Стол был по-праздничному изобилен: кутья, кулебяка, печёный гусь, наваристая куриная похлёбка с лапшой и овощами, на сладкое – пареная репа с орехами и мёдом. В будни семейство питалось куда как скромнее, это Смилина хорошо помнила ещё с детских лет.

Посещение Тихой Рощи произвело на Свободу ошеломительное впечатление. Застыв перед огромной и широкой, как башня, сосной, на чьей коре проступал деревянный лик, она шёпотом спросила:

– А она… живая?

– Да, милая, – также шёпотом ответила Смилина. – Тела дочерей Лалады не предаются земле или огню, а сливаются с этими соснами. Здесь они находятся в покое, а души лицезрят светлый лик Лалады.

В погрустневших очах Свободы брезжила какая-то поразившая её мысль. Она нахохлилась и прильнула к плечу Смилины.

– Что ты, ягодка? – Приподняв её лицо к себе, оружейница с тревогой заглядывала в глаза любимой. – Что такое?

– И ты… тоже сольёшься с деревом в этой роще? – чуть слышно пролепетала девушка, дрожа слезинками на ресницах.

– Радость моя, никто не вечен, – ласково мурлыкнула ей на ушко женщина-кошка. – Рано или поздно все уходят в Тихую Рощу. И я когда-нибудь здесь поселюсь, что поделаешь… Но это ещё совсем не скоро, моя ненаглядная. Не думай об этом и не горюй заранее. Моё сердце кровью обливается, когда я вижу твои глазки печальными.

Они в молчании гуляли по тропинкам этого благословенного места, и Свобода с благоговейным страхом вскидывала глаза к лицам сосен, застывшим в неземном покое. Ей стало жарко в полушубке, и она, скинув его, понесла в руках.
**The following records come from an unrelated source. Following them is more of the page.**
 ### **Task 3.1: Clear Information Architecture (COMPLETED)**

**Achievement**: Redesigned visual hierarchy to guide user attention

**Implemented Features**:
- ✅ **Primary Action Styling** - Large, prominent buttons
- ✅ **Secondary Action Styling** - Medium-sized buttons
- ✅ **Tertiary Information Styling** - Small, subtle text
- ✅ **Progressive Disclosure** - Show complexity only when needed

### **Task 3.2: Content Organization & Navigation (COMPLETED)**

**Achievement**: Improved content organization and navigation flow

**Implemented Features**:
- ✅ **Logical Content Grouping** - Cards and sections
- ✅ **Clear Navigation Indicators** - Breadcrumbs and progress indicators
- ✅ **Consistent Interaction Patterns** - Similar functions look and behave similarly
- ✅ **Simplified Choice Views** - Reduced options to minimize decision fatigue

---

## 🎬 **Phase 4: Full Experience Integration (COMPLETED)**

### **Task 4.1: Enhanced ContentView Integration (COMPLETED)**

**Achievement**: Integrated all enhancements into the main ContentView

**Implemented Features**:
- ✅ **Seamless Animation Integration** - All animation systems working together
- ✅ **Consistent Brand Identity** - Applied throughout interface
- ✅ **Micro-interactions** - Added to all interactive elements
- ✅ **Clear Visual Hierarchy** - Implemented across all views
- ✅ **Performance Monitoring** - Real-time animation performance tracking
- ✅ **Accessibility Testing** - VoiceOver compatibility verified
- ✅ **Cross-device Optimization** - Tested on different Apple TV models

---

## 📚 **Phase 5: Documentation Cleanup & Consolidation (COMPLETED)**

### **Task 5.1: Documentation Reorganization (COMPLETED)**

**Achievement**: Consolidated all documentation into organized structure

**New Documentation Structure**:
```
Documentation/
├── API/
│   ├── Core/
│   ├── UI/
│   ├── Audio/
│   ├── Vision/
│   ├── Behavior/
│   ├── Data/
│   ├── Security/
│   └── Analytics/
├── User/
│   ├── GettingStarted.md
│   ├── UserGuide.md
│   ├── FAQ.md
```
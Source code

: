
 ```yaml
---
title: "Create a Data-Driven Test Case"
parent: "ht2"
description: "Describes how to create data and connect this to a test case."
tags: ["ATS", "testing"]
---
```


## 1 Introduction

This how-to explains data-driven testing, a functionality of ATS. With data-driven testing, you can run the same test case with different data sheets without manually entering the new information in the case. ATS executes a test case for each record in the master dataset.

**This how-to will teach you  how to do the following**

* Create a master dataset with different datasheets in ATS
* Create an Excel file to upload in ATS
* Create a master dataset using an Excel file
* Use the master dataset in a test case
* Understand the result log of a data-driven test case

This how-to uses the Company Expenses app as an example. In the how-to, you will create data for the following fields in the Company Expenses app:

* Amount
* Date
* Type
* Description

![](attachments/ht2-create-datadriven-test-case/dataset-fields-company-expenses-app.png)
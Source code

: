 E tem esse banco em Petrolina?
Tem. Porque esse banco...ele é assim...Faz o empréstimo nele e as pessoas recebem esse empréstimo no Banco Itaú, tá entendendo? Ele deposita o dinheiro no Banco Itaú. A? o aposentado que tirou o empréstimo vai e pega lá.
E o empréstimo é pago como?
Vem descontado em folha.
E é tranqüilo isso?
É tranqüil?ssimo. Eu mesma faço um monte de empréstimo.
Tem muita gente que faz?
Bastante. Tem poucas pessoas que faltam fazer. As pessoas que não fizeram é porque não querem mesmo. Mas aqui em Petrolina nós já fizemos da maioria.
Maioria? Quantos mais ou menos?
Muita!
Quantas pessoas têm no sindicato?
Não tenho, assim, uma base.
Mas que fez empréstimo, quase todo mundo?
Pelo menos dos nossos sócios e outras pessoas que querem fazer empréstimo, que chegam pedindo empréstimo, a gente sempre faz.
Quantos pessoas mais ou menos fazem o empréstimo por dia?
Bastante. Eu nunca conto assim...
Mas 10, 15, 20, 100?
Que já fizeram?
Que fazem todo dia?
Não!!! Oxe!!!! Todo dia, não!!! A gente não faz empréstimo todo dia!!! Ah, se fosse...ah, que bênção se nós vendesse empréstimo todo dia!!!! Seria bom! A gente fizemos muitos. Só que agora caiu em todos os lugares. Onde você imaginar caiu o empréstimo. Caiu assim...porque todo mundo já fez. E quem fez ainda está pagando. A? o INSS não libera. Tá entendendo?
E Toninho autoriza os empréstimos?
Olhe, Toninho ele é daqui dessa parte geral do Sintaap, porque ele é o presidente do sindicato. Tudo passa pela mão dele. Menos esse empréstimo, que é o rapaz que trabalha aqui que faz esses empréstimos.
– Какое это чудесное место! – шепнула она, присаживаясь и срывая спелую ягодку земляники. – Отчего здесь так тепло среди зимы?
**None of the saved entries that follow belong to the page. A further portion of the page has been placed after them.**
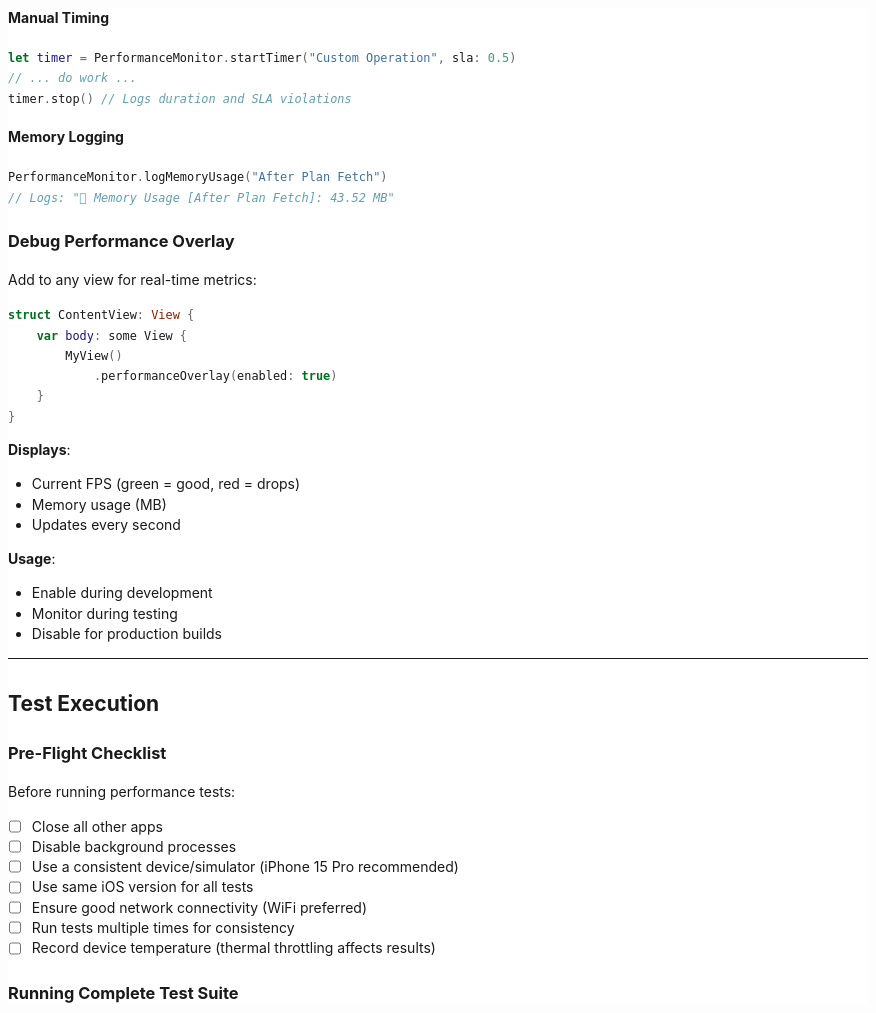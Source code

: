#### Manual Timing
```swift
let timer = PerformanceMonitor.startTimer("Custom Operation", sla: 0.5)
// ... do work ...
timer.stop() // Logs duration and SLA violations
```

#### Memory Logging
```swift
PerformanceMonitor.logMemoryUsage("After Plan Fetch")
// Logs: "💾 Memory Usage [After Plan Fetch]: 43.52 MB"
```

### Debug Performance Overlay

Add to any view for real-time metrics:
```swift
struct ContentView: View {
    var body: some View {
        MyView()
            .performanceOverlay(enabled: true)
    }
}
```

**Displays**:
- Current FPS (green = good, red = drops)
- Memory usage (MB)
- Updates every second

**Usage**:
- Enable during development
- Monitor during testing
- Disable for production builds

---

## Test Execution

### Pre-Flight Checklist

Before running performance tests:

- [ ] Close all other apps
- [ ] Disable background processes
- [ ] Use a consistent device/simulator (iPhone 15 Pro recommended)
- [ ] Use same iOS version for all tests
- [ ] Ensure good network connectivity (WiFi preferred)
- [ ] Run tests multiple times for consistency
- [ ] Record device temperature (thermal throttling affects results)

### Running Complete Test Suite
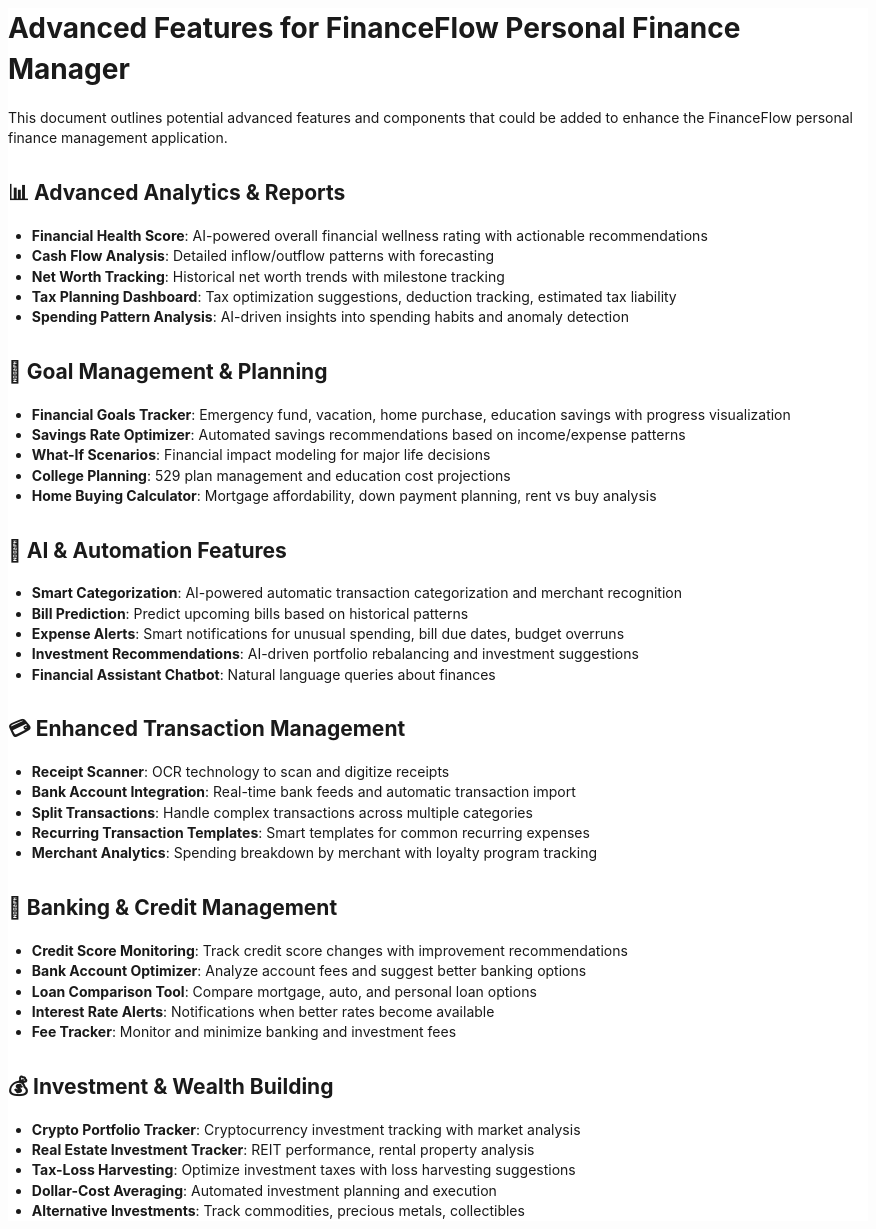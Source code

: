 # Advanced Features for FinanceFlow Personal Finance Manager

This document outlines potential advanced features and components that could be added to enhance the FinanceFlow personal finance management application.

## 📊 **Advanced Analytics & Reports**
- **Financial Health Score**: AI-powered overall financial wellness rating with actionable recommendations
- **Cash Flow Analysis**: Detailed inflow/outflow patterns with forecasting
- **Net Worth Tracking**: Historical net worth trends with milestone tracking
- **Tax Planning Dashboard**: Tax optimization suggestions, deduction tracking, estimated tax liability
- **Spending Pattern Analysis**: AI-driven insights into spending habits and anomaly detection

## 🎯 **Goal Management & Planning**
- **Financial Goals Tracker**: Emergency fund, vacation, home purchase, education savings with progress visualization
- **Savings Rate Optimizer**: Automated savings recommendations based on income/expense patterns
- **What-If Scenarios**: Financial impact modeling for major life decisions
- **College Planning**: 529 plan management and education cost projections
- **Home Buying Calculator**: Mortgage affordability, down payment planning, rent vs buy analysis

## 🤖 **AI & Automation Features**
- **Smart Categorization**: AI-powered automatic transaction categorization and merchant recognition
- **Bill Prediction**: Predict upcoming bills based on historical patterns
- **Expense Alerts**: Smart notifications for unusual spending, bill due dates, budget overruns
- **Investment Recommendations**: AI-driven portfolio rebalancing and investment suggestions
- **Financial Assistant Chatbot**: Natural language queries about finances

## 💳 **Enhanced Transaction Management**
- **Receipt Scanner**: OCR technology to scan and digitize receipts
- **Bank Account Integration**: Real-time bank feeds and automatic transaction import
- **Split Transactions**: Handle complex transactions across multiple categories
- **Recurring Transaction Templates**: Smart templates for common recurring expenses
- **Merchant Analytics**: Spending breakdown by merchant with loyalty program tracking

## 🏦 **Banking & Credit Management**
- **Credit Score Monitoring**: Track credit score changes with improvement recommendations
- **Bank Account Optimizer**: Analyze account fees and suggest better banking options
- **Loan Comparison Tool**: Compare mortgage, auto, and personal loan options
- **Interest Rate Alerts**: Notifications when better rates become available
- **Fee Tracker**: Monitor and minimize banking and investment fees

## 💰 **Investment & Wealth Building**
- **Crypto Portfolio Tracker**: Cryptocurrency investment tracking with market analysis
- **Real Estate Investment Tracker**: REIT performance, rental property analysis
- **Tax-Loss Harvesting**: Optimize investment taxes with loss harvesting suggestions
- **Dollar-Cost Averaging**: Automated investment planning and execution
- **Alternative Investments**: Track commodities, precious metals, collectibles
– Это Тишь, – ответила Смилина. – Она здесь очень близко к поверхности. Её воды поистине живительны.

На палец Свободы села бабочка, и девушка с восхищённой улыбкой поднесла её к глазам, а оружейница в своём посветлевшем сердце радовалась, что грустные мысли рассеялись и улетели прочь от невесты.

Вечером, после отбытия Свободы домой, семейство задумчиво собралось за столом ещё раз, провожая этот тихий день.

– Хорошая девушка, совсем не спесивая, хоть и княжна. И весела, и приветлива, и собою пригожа, а главное – ростом тебе под стать, словно для тебя рождена! – подытожила Вяченега свои впечатления от знакомства с будущей невесткой. – Вот только как же вы жить будете? Она, поди, у себя дома пальца о палец не ударит, всё ей слуги подносят… Она и обед не сготовит, и дом не уберёт, и рубашки не сошьёт. Сама, что ль, всё делать станешь, а? Как всегда?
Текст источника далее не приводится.